#### [The problem]
Filter the records down to the lines that hold the word "frac", and copy each of those lines.

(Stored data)
((

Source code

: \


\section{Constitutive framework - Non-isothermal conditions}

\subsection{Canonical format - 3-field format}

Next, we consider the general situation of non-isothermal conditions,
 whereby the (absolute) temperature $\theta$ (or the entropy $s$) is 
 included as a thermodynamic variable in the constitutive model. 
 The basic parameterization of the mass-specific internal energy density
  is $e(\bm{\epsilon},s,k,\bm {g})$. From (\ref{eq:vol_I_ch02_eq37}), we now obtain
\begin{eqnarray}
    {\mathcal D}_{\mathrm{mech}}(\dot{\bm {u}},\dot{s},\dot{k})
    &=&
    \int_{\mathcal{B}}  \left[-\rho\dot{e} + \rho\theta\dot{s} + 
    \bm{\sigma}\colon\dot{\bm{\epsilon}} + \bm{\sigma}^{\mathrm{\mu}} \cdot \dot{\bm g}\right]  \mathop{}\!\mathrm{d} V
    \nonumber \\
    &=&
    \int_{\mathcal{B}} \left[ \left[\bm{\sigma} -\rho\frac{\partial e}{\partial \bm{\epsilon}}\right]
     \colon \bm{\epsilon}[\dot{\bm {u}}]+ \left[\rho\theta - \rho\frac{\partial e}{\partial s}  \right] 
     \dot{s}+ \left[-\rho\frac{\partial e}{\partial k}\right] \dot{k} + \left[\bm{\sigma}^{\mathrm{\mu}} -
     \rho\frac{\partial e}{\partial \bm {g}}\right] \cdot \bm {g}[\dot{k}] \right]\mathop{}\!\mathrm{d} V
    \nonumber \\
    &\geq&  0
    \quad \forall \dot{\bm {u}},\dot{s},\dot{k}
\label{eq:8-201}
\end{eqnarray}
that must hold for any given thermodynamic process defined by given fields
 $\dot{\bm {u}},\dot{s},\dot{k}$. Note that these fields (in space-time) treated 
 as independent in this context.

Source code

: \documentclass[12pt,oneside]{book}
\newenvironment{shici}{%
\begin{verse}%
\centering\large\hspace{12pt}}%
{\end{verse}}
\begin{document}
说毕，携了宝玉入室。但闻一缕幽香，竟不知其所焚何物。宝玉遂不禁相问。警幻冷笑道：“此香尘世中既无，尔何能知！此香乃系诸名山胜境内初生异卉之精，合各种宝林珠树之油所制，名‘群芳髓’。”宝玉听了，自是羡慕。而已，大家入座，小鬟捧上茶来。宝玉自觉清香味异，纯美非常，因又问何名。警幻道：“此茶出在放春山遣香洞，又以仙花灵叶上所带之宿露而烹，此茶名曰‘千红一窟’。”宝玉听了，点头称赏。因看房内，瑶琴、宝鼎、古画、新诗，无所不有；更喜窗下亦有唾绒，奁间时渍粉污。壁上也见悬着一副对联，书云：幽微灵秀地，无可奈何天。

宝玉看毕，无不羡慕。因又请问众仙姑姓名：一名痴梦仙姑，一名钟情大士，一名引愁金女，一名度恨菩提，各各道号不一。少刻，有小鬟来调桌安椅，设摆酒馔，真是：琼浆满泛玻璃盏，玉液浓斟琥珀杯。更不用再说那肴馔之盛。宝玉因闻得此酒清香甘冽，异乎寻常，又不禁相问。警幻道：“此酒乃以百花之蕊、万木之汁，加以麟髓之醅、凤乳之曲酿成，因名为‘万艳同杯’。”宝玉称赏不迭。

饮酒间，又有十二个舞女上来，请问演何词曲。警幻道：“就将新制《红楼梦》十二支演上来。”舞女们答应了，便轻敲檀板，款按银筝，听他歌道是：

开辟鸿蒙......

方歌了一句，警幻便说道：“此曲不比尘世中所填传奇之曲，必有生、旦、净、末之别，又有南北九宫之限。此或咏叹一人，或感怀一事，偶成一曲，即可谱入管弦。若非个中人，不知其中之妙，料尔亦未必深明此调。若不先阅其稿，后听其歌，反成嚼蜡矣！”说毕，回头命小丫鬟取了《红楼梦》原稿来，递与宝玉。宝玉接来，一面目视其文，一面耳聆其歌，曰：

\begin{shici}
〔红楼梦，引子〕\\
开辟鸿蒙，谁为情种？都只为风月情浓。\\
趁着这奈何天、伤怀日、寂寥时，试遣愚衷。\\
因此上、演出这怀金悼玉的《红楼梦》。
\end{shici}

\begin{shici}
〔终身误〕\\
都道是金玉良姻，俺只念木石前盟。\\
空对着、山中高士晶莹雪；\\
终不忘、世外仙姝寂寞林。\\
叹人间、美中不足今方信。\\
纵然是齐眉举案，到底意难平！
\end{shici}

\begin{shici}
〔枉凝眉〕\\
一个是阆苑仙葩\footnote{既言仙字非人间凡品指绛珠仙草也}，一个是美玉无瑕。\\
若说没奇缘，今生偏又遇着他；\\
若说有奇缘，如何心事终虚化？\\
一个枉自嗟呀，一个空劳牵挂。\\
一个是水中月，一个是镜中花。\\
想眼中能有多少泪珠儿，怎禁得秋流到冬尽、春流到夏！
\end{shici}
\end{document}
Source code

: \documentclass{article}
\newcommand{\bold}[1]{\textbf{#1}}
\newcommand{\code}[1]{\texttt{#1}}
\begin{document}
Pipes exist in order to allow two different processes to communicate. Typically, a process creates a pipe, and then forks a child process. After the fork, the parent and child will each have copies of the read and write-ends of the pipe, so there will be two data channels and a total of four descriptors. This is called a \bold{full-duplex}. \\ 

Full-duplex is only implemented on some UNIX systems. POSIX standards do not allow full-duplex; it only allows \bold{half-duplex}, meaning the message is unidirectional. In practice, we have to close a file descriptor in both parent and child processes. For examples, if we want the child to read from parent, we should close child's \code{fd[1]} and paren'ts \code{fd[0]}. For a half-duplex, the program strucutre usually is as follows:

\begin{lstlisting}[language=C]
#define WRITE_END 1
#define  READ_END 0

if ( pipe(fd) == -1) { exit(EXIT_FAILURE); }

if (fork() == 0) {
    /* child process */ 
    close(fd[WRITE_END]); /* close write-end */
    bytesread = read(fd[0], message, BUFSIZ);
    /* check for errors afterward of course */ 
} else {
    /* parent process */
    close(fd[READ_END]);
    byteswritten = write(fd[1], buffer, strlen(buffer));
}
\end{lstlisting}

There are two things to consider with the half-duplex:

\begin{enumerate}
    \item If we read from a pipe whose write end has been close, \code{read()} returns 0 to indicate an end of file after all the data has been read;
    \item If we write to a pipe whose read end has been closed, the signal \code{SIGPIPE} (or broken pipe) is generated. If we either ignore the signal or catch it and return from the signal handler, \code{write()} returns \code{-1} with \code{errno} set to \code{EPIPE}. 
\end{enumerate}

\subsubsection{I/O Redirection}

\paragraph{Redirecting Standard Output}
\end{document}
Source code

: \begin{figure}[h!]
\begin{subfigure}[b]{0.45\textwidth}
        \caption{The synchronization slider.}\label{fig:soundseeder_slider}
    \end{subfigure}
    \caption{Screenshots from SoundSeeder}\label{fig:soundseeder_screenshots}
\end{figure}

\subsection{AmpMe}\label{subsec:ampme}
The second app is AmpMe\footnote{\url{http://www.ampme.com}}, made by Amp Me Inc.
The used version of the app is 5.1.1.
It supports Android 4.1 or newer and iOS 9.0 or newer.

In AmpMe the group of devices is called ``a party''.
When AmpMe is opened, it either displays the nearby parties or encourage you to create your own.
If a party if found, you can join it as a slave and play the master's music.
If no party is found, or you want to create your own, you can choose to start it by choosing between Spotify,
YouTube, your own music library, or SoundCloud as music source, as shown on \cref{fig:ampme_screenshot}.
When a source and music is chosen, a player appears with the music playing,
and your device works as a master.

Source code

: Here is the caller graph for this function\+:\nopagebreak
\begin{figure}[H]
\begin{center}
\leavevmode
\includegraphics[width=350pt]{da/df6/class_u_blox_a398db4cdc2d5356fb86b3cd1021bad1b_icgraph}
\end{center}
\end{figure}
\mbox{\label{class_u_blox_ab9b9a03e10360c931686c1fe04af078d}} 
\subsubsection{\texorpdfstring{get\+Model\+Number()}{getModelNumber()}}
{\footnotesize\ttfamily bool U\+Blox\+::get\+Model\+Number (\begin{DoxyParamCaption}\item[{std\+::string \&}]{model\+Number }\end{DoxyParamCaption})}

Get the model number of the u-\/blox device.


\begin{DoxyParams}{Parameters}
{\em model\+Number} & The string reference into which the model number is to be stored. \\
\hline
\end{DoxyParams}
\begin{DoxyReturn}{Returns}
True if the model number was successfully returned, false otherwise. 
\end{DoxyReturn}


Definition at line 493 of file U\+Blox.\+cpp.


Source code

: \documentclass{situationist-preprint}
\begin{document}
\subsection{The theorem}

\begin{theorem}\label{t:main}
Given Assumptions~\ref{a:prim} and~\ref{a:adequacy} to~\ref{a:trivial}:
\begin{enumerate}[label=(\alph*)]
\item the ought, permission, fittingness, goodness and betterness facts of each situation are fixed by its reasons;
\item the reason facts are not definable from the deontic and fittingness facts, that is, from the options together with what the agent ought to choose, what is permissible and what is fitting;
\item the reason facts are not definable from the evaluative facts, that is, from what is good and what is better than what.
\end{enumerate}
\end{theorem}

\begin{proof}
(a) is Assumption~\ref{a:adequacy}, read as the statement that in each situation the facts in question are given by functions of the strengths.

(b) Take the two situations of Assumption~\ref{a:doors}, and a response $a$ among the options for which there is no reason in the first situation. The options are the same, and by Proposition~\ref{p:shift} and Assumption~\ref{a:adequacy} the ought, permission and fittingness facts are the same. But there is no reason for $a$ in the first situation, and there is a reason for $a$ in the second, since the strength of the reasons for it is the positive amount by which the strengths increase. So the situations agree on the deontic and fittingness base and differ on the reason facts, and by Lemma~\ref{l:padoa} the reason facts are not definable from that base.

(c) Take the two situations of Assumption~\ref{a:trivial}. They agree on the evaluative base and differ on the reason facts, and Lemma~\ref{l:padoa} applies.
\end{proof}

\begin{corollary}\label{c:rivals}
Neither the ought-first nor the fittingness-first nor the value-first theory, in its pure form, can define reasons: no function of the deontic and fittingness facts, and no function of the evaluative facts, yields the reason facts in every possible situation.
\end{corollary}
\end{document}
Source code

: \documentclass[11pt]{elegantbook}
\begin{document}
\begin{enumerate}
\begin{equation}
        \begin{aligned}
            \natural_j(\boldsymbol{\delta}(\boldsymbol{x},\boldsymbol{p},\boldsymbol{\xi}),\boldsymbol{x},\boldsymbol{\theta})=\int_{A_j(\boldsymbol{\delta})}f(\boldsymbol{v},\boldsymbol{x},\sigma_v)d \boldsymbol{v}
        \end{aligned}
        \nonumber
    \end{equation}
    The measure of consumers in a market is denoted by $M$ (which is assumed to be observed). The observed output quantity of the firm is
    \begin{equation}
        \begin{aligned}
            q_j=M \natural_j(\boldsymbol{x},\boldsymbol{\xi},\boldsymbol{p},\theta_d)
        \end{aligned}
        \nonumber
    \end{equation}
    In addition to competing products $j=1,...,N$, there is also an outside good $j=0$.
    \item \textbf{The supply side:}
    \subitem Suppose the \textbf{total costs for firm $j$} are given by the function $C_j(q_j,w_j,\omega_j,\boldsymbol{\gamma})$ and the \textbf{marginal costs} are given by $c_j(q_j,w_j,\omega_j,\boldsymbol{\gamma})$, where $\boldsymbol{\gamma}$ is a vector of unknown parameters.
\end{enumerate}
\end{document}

))

#### [Solved problem]
    \int_{\mathcal{B}} \left[ \left[\bm{\sigma} -\rho\frac{\partial e}{\partial \bm{\epsilon}}\right]
     \colon \bm{\epsilon}[\dot{\bm {u}}]+ \left[\rho\theta - \rho\frac{\partial e}{\partial s}  \right] 
     \dot{s}+ \left[-\rho\frac{\partial e}{\partial k}\right] \dot{k} + \left[\bm{\sigma}^{\mathrm{\mu}} -
     \rho\frac{\partial e}{\partial \bm {g}}\right] \cdot \bm {g}[\dot{k}] \right]\mathop{}\!\mathrm{d} V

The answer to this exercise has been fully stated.